Saturday 4 April 2015

03 April - Leaving Delhi


Day's run: 94 km
Total: 2,245 km
Start:  10:19 am
Saddle Time:   04:59
Total Climb:    199 m
Total Descent: 167 m
Average: 18.9 kph

Overnight, after much thumb twiddling I decided I would head south west from Delhi some 800km to end up in Udaipur. The alternative was to head up north into the Himalayan foothills but the weather forecast further north looked pretty wet and miserable. There had been a thunderstorm in Delhi overnight and I remember thinking that it would give the streets a good clean.

My priority in the morning was to get to the train station (the one now 500m away) and make sure I had a berth on the sleeper to Mumbai for the night of the 12th. Look at me! I've got this train travel hacked! Easy peasy! Outside the hostel (Zostel Delhi) the streets, rather than being cleansed by the rain, are now a sea of mud and huge puddles. At the Reservations Office, a lot more tourist friendly than Ratnagiri, I manage to get a berth and.........having politely asked my age, the lady clerk gives me a Senior Citizens discount!

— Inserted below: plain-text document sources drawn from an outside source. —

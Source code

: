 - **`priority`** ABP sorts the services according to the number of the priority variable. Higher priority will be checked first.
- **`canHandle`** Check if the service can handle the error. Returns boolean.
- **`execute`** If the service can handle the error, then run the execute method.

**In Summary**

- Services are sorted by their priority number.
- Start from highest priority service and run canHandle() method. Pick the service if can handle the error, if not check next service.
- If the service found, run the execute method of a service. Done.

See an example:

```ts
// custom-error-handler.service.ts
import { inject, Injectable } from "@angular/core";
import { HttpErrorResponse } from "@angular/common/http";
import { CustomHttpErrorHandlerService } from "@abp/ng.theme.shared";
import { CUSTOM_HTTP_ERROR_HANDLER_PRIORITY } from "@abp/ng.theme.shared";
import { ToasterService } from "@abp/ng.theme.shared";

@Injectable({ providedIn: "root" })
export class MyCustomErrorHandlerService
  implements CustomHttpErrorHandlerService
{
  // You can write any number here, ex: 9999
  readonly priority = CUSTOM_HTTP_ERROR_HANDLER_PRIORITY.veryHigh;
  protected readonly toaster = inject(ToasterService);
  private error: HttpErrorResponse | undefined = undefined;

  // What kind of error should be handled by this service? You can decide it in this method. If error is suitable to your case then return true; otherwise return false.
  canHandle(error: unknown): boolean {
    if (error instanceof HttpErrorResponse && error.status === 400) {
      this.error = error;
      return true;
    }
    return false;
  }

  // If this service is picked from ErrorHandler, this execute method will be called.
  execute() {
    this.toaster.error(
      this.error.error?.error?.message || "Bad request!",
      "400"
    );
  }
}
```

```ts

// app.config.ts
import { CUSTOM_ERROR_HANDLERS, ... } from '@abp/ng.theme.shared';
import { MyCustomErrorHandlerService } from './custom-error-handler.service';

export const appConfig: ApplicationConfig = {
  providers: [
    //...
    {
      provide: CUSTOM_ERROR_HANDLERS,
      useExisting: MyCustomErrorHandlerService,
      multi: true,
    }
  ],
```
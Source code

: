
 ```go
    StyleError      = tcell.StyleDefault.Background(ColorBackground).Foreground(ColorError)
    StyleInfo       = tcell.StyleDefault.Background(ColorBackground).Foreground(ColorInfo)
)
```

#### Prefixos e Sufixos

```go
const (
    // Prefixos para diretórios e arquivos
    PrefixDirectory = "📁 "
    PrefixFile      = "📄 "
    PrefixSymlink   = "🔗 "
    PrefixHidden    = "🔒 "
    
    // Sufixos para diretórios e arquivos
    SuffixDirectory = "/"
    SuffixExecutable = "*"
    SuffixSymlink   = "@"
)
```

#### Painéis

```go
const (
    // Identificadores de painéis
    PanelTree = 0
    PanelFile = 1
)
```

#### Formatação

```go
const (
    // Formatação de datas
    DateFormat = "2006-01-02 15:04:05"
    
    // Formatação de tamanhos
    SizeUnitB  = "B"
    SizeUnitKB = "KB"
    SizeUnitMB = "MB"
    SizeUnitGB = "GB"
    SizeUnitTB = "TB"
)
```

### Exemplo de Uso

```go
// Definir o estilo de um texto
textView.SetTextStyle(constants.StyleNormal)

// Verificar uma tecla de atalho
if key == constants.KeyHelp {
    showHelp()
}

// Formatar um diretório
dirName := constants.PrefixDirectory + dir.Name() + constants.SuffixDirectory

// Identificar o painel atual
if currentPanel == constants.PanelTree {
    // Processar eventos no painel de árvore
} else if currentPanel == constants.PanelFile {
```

The hostel was fully booked and so I had to check out at 10am. Even though I was not far from the Red Fort and many other 'must do's in Delhi I decide that what I most wanted to do was to make the most of the cloudy, relatively cool weather and be on my way to Rajasthan. I was running out of time and I wanted to have a day off in both Jaipur and Udaipur. (I'd found a 5 year old copy of Lonely Planet's 'Rajasthan' that had whetted my appetite).

It's hard for most people to understand how I could visit India for 2 months and only spend 18 hours in Delhi, and 8 of those in bed. I guess the answer is that I get more pleasure from cycling along new roads than I do from sight-seeing. Seeing the 'wonders of the world' is of course interesting, thought provoking, sometimes amazing but riding for me is just pure satisfaction and pleasure.



I will never, ever go on about the weight of my panniers again! I believe these cylinders are around 35 kg each........so that's 175 kg. Say what you like about Indian bikes, they are tough workhorses.

I'm heading through Cyber City - Gurgaon, on the outskirts of  Delhi. Stuck in the middle of poverty, they look a little out of place.

Water buffalo doing what water buffalo like best.........just like me really.

The main Delhi to Jaipur highway is a nightmare of road-widening works..........but the Pocket Earth solution is even worse.

I'm heading back to the highway.........I want my day off in Jaipur!


My target is Rewari which is big enough to have hotels. As it is I stop at the first one I see on the outskirts, even though it is a whopping 2000 rupees. I'm feeling a bit shaken...........right in front of me a lorry pulled across in front of an oncoming motorbike. It was a mess, one of the bikers was moving, the other lay ominously still in the road.